[Start of section]
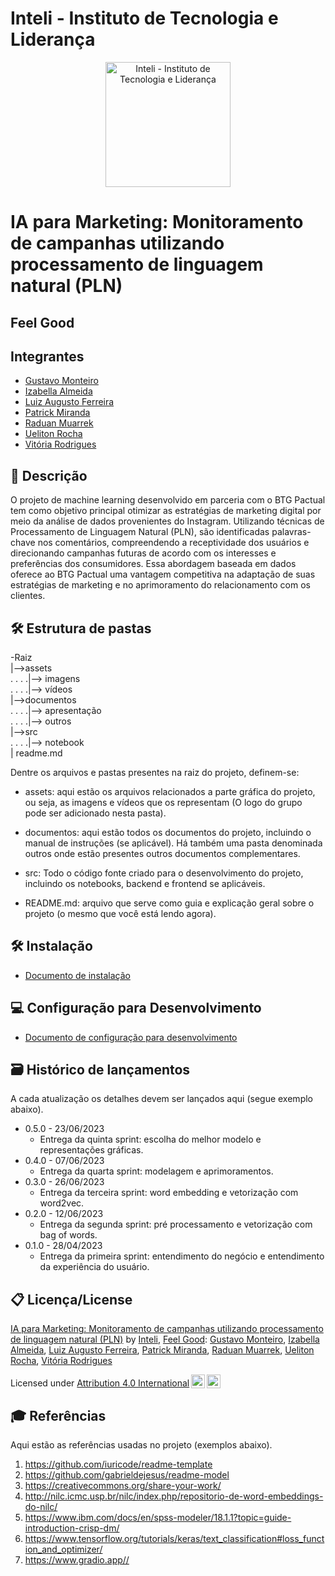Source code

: # Inteli - Instituto de Tecnologia e Liderança 

<p align="center">
<a href= "https://www.inteli.edu.br/"><img src="https://s3.amazonaws.com/gupy5/production/companies/26702/career/63484/images/2022-04-28_16-56_logo.png" alt="Inteli - Instituto de Tecnologia e Liderança" border="0" width="200"></a>
</p>

# IA para Marketing: Monitoramento de campanhas utilizando processamento de linguagem natural (PLN)
  
## Feel Good

## Integrantes
- <a href="https://www.linkedin.com/in/gustavo-monteiro-1a499919a/">Gustavo Monteiro</a>
- <a href="https://www.linkedin.com/in/izabellaalmeida/">Izabella Almeida</a>
- <a href="https://www.linkedin.com/in/gutopompeo/">Luiz Augusto Ferreira</a>
- <a href="https://www.linkedin.com/in/patrick-miranda/">Patrick Miranda</a>
- <a href="https://www.linkedin.com/in/raduanmuarrek/">Raduan Muarrek</a>
- <a href="https://www.linkedin.com/in/uelitonrocha/">Ueliton Rocha</a>
- <a href="https://www.linkedin.com/in/vit%C3%B3ria-rodrigues-de-oliveira-bb955921b/">Vitória Rodrigues </a>

## 📜 Descrição

O projeto de machine learning desenvolvido em parceria com o BTG Pactual tem como objetivo principal otimizar as estratégias de marketing digital por meio da análise de dados provenientes do Instagram. Utilizando técnicas de Processamento de Linguagem Natural (PLN), são identificadas palavras-chave nos comentários, compreendendo a receptividade dos usuários e direcionando campanhas futuras de acordo com os interesses e preferências dos consumidores. Essa abordagem baseada em dados oferece ao BTG Pactual uma vantagem competitiva na adaptação de suas estratégias de marketing e no aprimoramento do relacionamento com os clientes.

## 🛠 Estrutura de pastas

-Raiz<br>
|-->assets<br>
. . . .|--> imagens <br>
. . . .|--> vídeos <br>
|-->documentos<br>
. . . .|--> apresentação <br>
. . . .|--> outros <br>
|-->src <br>
. . . .|--> notebook <br>
| readme.md<br>

Dentre os arquivos e pastas presentes na raiz do projeto, definem-se:

- assets: aqui estão os arquivos relacionados a parte gráfica do projeto, ou seja, as imagens e vídeos que os representam (O logo do grupo pode ser adicionado nesta pasta).

- documentos: aqui estão todos os documentos do projeto, incluindo o manual de instruções (se aplicável). Há também uma pasta denominada outros onde estão presentes outros documentos complementares.

- src: Todo o código fonte criado para o desenvolvimento do projeto, incluindo os notebooks, backend e frontend se aplicáveis.

- README.md: arquivo que serve como guia e explicação geral sobre o projeto (o mesmo que você está lendo agora).

## 🛠 Instalação
- <a href="https://docs.google.com/document/d/16ERsz6ZAMB0Qn0oOf_9B-fMrZiF4x-vr5G2csH8bbCI/edit">Documento de instalação</a>

## 💻 Configuração para Desenvolvimento
- <a href="">Documento de configuração para desenvolvimento</a>

## 🗃 Histórico de lançamentos

A cada atualização os detalhes devem ser lançados aqui (segue exemplo abaixo).

* 0.5.0 - 23/06/2023
    * Entrega da quinta sprint: escolha do melhor modelo e representações gráficas.
* 0.4.0 - 07/06/2023
    * Entrega da quarta sprint: modelagem e aprimoramentos.
* 0.3.0 - 26/06/2023
    * Entrega da terceira sprint: word embedding e vetorização com word2vec.
* 0.2.0 - 12/06/2023
    * Entrega da segunda sprint: pré processamento e vetorização com bag of words.
* 0.1.0 - 28/04/2023
    * Entrega da primeira sprint: entendimento do negócio e entendimento da experiência do usuário.

## 📋 Licença/License

<p xmlns:cc="http://creativecommons.org/ns#" xmlns:dct="http://purl.org/dc/terms/"><a property="dct:title" rel="cc:attributionURL" href="https://github.com/2023M6T4-Inteli">IA para Marketing: Monitoramento de campanhas utilizando processamento de linguagem natural (PLN)</a> by <a rel="cc:attributionURL dct:creator" property="cc:attributionName" href="https://github.com/InteliProjects">Inteli</a>, <a rel="cc:attributionURL dct:creator" property="cc:attributionName" href="https://github.com/2023M6T4-Inteli/Projeto01">Feel Good</a>: <a href="https://www.linkedin.com/in/gustavo-monteiro-1a499919a/">Gustavo Monteiro</a>, <a href="https://www.linkedin.com/in/izabellaalmeida/">Izabella Almeida</a>, <a href="https://www.linkedin.com/in/gutopompeo/">Luiz Augusto Ferreira</a>, <a href="https://www.linkedin.com/in/patrick-miranda/">Patrick Miranda</a>, <a href="https://www.linkedin.com/in/raduanmuarrek/">Raduan Muarrek</a>, <a href="https://www.linkedin.com/in/uelitonrocha/">Ueliton Rocha</a>, <a href="https://www.linkedin.com/in/vit%C3%B3ria-rodrigues-de-oliveira-bb955921b/">Vitória Rodrigues </a>

Licensed under <a href="http://creativecommons.org/licenses/by/4.0/?ref=chooser-v1" target="_blank" rel="license noopener noreferrer" style="display:inline-block;">Attribution 4.0 International<img style="height:22px!important;margin-left:3px;vertical-align:text-bottom;" src="https://mirrors.creativecommons.org/presskit/icons/cc.svg?ref=chooser-v1"><img style="height:22px!important;margin-left:3px;vertical-align:text-bottom;" src="https://mirrors.creativecommons.org/presskit/icons/by.svg?ref=chooser-v1"></a></p>

## 🎓 Referências

Aqui estão as referências usadas no projeto (exemplos abaixo).

1. <https://github.com/iuricode/readme-template>
2. <https://github.com/gabrieldejesus/readme-model>
3. <https://creativecommons.org/share-your-work/>
4. <http://nilc.icmc.usp.br/nilc/index.php/repositorio-de-word-embeddings-do-nilc/>
5. <https://www.ibm.com/docs/en/spss-modeler/18.1.1?topic=guide-introduction-crisp-dm/>
6. <https://www.tensorflow.org/tutorials/keras/text_classification#loss_function_and_optimizer/>
7. <https://www.gradio.app//>

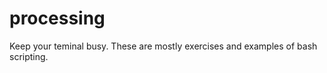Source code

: processing
==========

Keep your teminal busy. These are mostly exercises and examples of bash scripting.
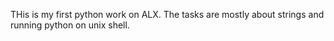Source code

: THis is my first python work on ALX. The tasks are mostly about strings and running python on unix shell.
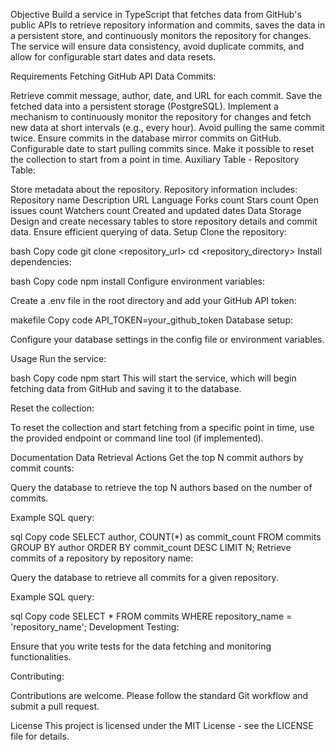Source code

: Objective
Build a service in TypeScript that fetches data from GitHub's public APIs to retrieve repository information and commits, saves the data in a persistent store, and continuously monitors the repository for changes. The service will ensure data consistency, avoid duplicate commits, and allow for configurable start dates and data resets.

Requirements
Fetching GitHub API Data
Commits:

Retrieve commit message, author, date, and URL for each commit.
Save the fetched data into a persistent storage (PostgreSQL).
Implement a mechanism to continuously monitor the repository for changes and fetch new data at short intervals (e.g., every hour).
Avoid pulling the same commit twice.
Ensure commits in the database mirror commits on GitHub.
Configurable date to start pulling commits since.
Make it possible to reset the collection to start from a point in time.
Auxiliary Table - Repository Table:

Store metadata about the repository.
Repository information includes:
Repository name
Description
URL
Language
Forks count
Stars count
Open issues count
Watchers count
Created and updated dates
Data Storage
Design and create necessary tables to store repository details and commit data.
Ensure efficient querying of data.
Setup
Clone the repository:

bash
Copy code
git clone <repository_url>
cd <repository_directory>
Install dependencies:

bash
Copy code
npm install
Configure environment variables:

Create a .env file in the root directory and add your GitHub API token:

makefile
Copy code
API_TOKEN=your_github_token
Database setup:

Configure your database settings in the config file or environment variables.

Usage
Run the service:

bash
Copy code
npm start
This will start the service, which will begin fetching data from GitHub and saving it to the database.

Reset the collection:

To reset the collection and start fetching from a specific point in time, use the provided endpoint or command line tool (if implemented).

Documentation
Data Retrieval Actions
Get the top N commit authors by commit counts:

Query the database to retrieve the top N authors based on the number of commits.

Example SQL query:

sql
Copy code
SELECT author, COUNT(*) as commit_count
FROM commits
GROUP BY author
ORDER BY commit_count DESC
LIMIT N;
Retrieve commits of a repository by repository name:

Query the database to retrieve all commits for a given repository.

Example SQL query:

sql
Copy code
SELECT * 
FROM commits 
WHERE repository_name = 'repository_name';
Development
Testing:

Ensure that you write tests for the data fetching and monitoring functionalities.

Contributing:

Contributions are welcome. Please follow the standard Git workflow and submit a pull request.

License
This project is licensed under the MIT License - see the LICENSE file for details.

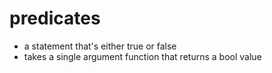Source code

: # predicates
- a statement that's either true or false
- takes a single argument function that returns a bool value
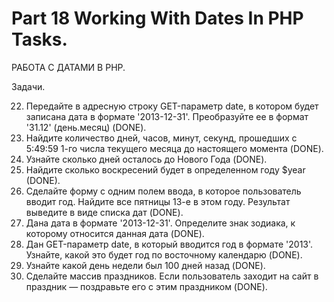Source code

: ﻿# Part 18 Working With Dates In PHP Tasks.

РАБОТА С ДАТАМИ В PHP.

Задачи.

22. Передайте в адресную строку GET-параметр date, в котором будет записана дата в формате '2013-12-31'. Преобразуйте ее в формат '31.12' (день.месяц) (DONE).
23. Найдите количество дней, часов, минут, секунд, прошедших с 5:49:59 1-го числа текущего месяца до настоящего момента (DONE).
24. Узнайте сколько дней осталось до Нового Года (DONE).
25. Найдите сколько воскресений будет в определенном году $year (DONE).
26. Сделайте форму с одним полем ввода, в которое пользователь вводит год. Найдите все пятницы 13-е в этом году. Результат выведите в виде списка дат (DONE).
27. Дана дата в формате '2013-12-31'. Определите знак зодиака, к которому относится данная дата (DONE).
28. Дан GET-параметр date, в который вводится год в формате '2013'. Узнайте, какой это будет год по восточному календарю (DONE).
29. Узнайте какой день недели был 100 дней назад (DONE).
30. Сделайте массив праздников. Если пользователь заходит на сайт в праздник — поздравьте его с этим праздником (DONE).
[End of section]
In the entries above, one line contains "A cada atualização" and another contains "bag of words.". Reproduce exactly those two lines and the lines between them, nothing else.

• _REPLY_
A cada atualização os detalhes devem ser lançados aqui (segue exemplo abaixo).

* 0.5.0 - 23/06/2023
    * Entrega da quinta sprint: escolha do melhor modelo e representações gráficas.
* 0.4.0 - 07/06/2023
    * Entrega da quarta sprint: modelagem e aprimoramentos.
* 0.3.0 - 26/06/2023
    * Entrega da terceira sprint: word embedding e vetorização com word2vec.
* 0.2.0 - 12/06/2023
    * Entrega da segunda sprint: pré processamento e vetorização com bag of words.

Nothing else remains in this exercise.